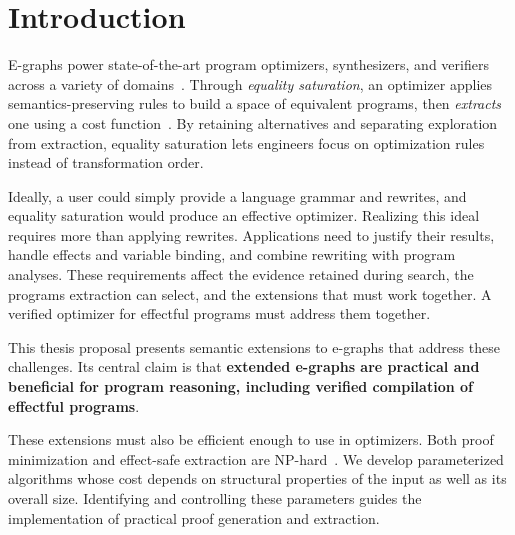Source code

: \section{Introduction}
\label{sec:introduction}

E-graphs power state-of-the-art program optimizers, synthesizers, and verifiers
  across a variety of domains~\cite{egg,szalinski,caviar}.
Through \emph{equality saturation}, an optimizer applies semantics-preserving rules
  to build a space of equivalent programs, then \emph{extracts} one using a cost function~\cite{peggy}.
By retaining alternatives and separating exploration from extraction, equality saturation
  lets engineers focus on optimization rules instead of transformation order.

Ideally, a user could simply provide a language grammar and rewrites,
  and equality saturation would produce an effective optimizer.
Realizing this ideal requires more than applying rewrites.
Applications need to justify their results, handle effects and variable binding,
  and combine rewriting with program analyses.
These requirements affect the evidence retained during search,
  the programs extraction can select, and the extensions that must work together.
A verified optimizer for effectful programs must address them together.

This thesis proposal presents semantic extensions to e-graphs that address these challenges.
Its central claim is that \textbf{extended e-graphs are practical and beneficial
  for program reasoning, including verified compilation
  of effectful programs}.

These extensions must also be efficient enough to use in optimizers.
Both proof minimization and effect-safe extraction are NP-hard~\cite{eggproof,eggcc}.
We develop parameterized algorithms whose cost depends on structural properties of the input
  as well as its overall size.
Identifying and controlling these parameters guides the implementation of practical
  proof generation and extraction.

***

EXERCISE DETAILS:
Omit the pictures, then repeat exactly each line from the beginning of the listing through the line with "across a variety".

TASK ANSWER:
Source code

: \section{Introduction}
\label{sec:introduction}

E-graphs power state-of-the-art program optimizers, synthesizers, and verifiers
  across a variety of domains~\cite{egg,szalinski,caviar}.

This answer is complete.